A-Z of presents from independent traders

With that in mind The Chiswick Calendar has put together an A – Z of Christmas present ideas that you can buy from independent traders in Chiswick. 

A is for Art

In Chiswick we have lots of excellent artists. While many have their work on display in galleries and exhibitions, they are also happy to sell from home and to arrange viewings by appointment. The Chiswick Calendar has put together a directory of artists so you can browse their work online and then get in touch direct.

B is for Books

Foster Books, established in 1968, is a family-run business which has now passed to a second generation of booksellers. The oldest shop on Chiswick High Road, the building dates from the late 18th century. Fosters specialise in antiquarian books, fine bindings, illustrated children’s books and first editions, as well as a general stock leaning towards literature and the arts. 

C is for Cameras

This year’s must have from the Chiswick Camera Centre is a smart phone picture printer. The Tomy Kiipix is a nifty little box; you put your phone on top, load a pack of Fujjifilm and press print. Instant pictures from your phone. £39.99 from Chiswick Camera Centre.

Andy Sands, the owner of Chiswick Camera Centre, is himself an ace wildlife photographer. I wrote a profile feature about him earlier this year which you can find in the This Is Chiswick section of the website. If you’re wanting advice about cameras and camera gear, there’s not much that he and his staff don’t know

Kiipix smartphone printer from Chiswick Cameras

Elias and Grandsons

Under ‘L’ for Leather goods you will find Elias and Grandsons. 

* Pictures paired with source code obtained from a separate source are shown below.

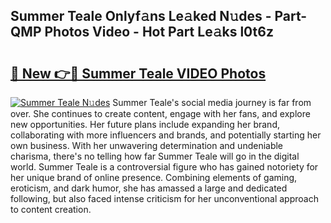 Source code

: ## Summer Teale Onlyf𝚊ns Le𝚊ked N𝚞des - Part-QMP Photos Video - Hot Part Le𝚊ks l0t6z

# <h2><a href="http://ac39202.deff.icu/?id=Summer+Teale">🔗 New 👉🔴 Summer Teale VIDEO Photos</a></h2>

[![Summer Teale N𝚞des](https://i.imgur.com/rIISA9y.gif)](http://ac39202.deff.icu/?id=Summer+Teale)
Summer Teale's social media journey is far from over. She continues to create content, engage with her fans, and explore new opportunities. Her future plans include expanding her brand, collaborating with more influencers and brands, and potentially starting her own business. With her unwavering determination and undeniable charisma, there's no telling how far Summer Teale will go in the digital world. Summer Teale is a controversial figure who has gained notoriety for her unique brand of online presence. Combining elements of gaming, eroticism, and dark humor, she has amassed a large and dedicated following, but also faced intense criticism for her unconventional approach to content creation.
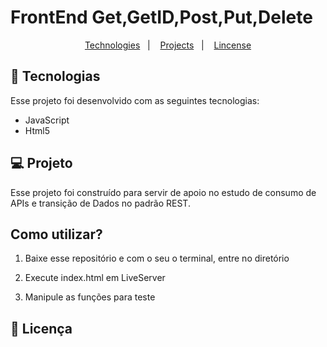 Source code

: # FrontEnd Get,GetID,Post,Put,Delete

<p align="center">
  <a href="#-tecnologias">Technologies</a>&nbsp;&nbsp;&nbsp;|&nbsp;&nbsp;&nbsp;
  <a href="#-projeto">Projects</a>&nbsp;&nbsp;&nbsp;|&nbsp;&nbsp;&nbsp;
  <a href="#memo-licença">Lincense</a>
</p>

## 🚀 Tecnologias

Esse projeto foi desenvolvido com as seguintes tecnologias:

- JavaScript
- Html5

## 💻 Projeto

Esse projeto foi construído para servir de apoio no estudo de consumo de APIs e transição de Dados no padrão REST.

## Como utilizar?

1. Baixe esse repositório e com o seu o terminal, entre no diretório

2. Execute index.html em LiveServer

3. Manipule as funções para teste 

## :memo: Licença

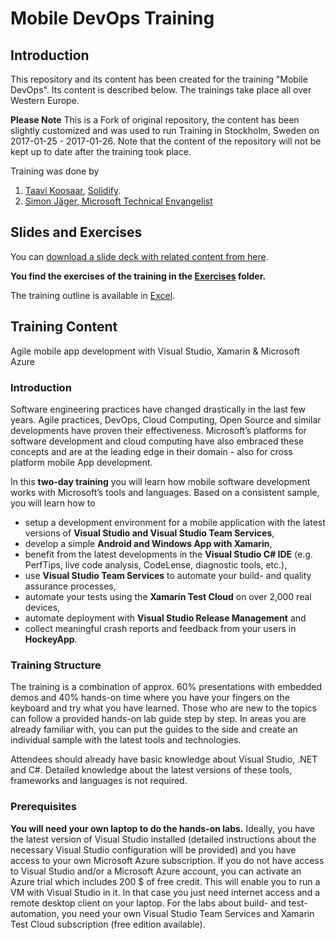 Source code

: # Mobile DevOps Training

## Introduction

This repository and its content has been created for the training "Mobile DevOps". Its content is described below. The trainings take place all over Western Europe. 

**Please Note** This is a Fork of original repository, the content has been slightly customized and was used to run Training in Stockholm, Sweden on 2017-01-25 - 2017-01-26.
Note that the content of the repository will not be kept up to date after the training took place.

Training was done by 
1. [Taavi Koosaar](http://www.solidify.se/medarbetare/taavi-koosaar/), [Solidify](http://www.solidify.se/).
1. [Simon Jäger, Microsoft Technical Envangelist](http://simonjaeger.com/)

## Slides and Exercises

You can [download a slide deck with related content from here](https://github.com/solidifysv/MobileDevOps/tree/master/Slides/20170125_0126_MobileDevOps_clean.pdf).

**You find the exercises of the training in the [Exercises](Exercises) folder.**

The training outline is available in [Excel](MobileDevOps-PartnerTraining-Outline.xlsx).

## Training Content

Agile mobile app development with Visual Studio, Xamarin & Microsoft Azure

### Introduction

Software engineering practices have changed drastically in the last few years. Agile practices, DevOps, Cloud Computing, Open Source and similar developments have proven their effectiveness. Microsoft’s platforms for software development and cloud computing have also embraced these concepts and are at the leading edge in their domain - also for cross platform mobile App development.

In this **two-day training** you will learn how mobile software development works with Microsoft’s tools and languages. Based on a consistent sample, you will learn how to

* setup a development environment for a mobile application with the latest versions of **Visual Studio and Visual Studio Team Services**,
* develop a simple **Android and Windows App with Xamarin**,
* benefit from the latest developments in the **Visual Studio C# IDE** (e.g. PerfTips, live code analysis, CodeLense, diagnostic tools, etc.),
* use **Visual Studio Team Services** to automate your build- and quality assurance processes,
* automate your tests using the **Xamarin Test Cloud** on over 2,000 real devices,
* automate deployment with **Visual Studio Release Management** and
* collect meaningful crash reports and feedback from your users in **HockeyApp**.

### Training Structure

The training is a combination of approx. 60% presentations with embedded demos and 40% hands-on time where you have your fingers on the keyboard and try what you have learned. Those who are new to the topics can follow a provided hands-on lab guide step by step. In areas you are already familiar with, you can put the guides to the side and create an individual sample with the latest tools and technologies.

Attendees should already have basic knowledge about Visual Studio, .NET and C#. Detailed knowledge about the latest versions of these tools, frameworks and languages is not required.
 
### Prerequisites

**You will need your own laptop to do the hands-on labs.** Ideally, you have the latest version of Visual Studio installed (detailed instructions about the necessary Visual Studio configuration will be provided) and you have access to your own Microsoft Azure subscription. If you do not have access to Visual Studio and/or a Microsoft Azure account, you can activate an Azure trial which includes 200 $ of free credit. This will enable you to run a VM with Visual Studio in it. In that case you just need internet access and a remote desktop client on your laptop. For the labs about build- and test-automation, you need your own Visual Studio Team Services and Xamarin Test Cloud subscription (free edition available).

Elias set up the business in 1974 and was, according to his son in law Frank, “the Basil Fawlty of the shoe-mending business”. The shop, at 3 Chiswick Common Rd, just off Turnham Green Terrace, went out of the family for some years but is now managed by Frank, whose own father was also in the shoe-mending business, in Richmond. Frank married Elias’ eldest daughter and their sons Elia and Pandeli now run both shops.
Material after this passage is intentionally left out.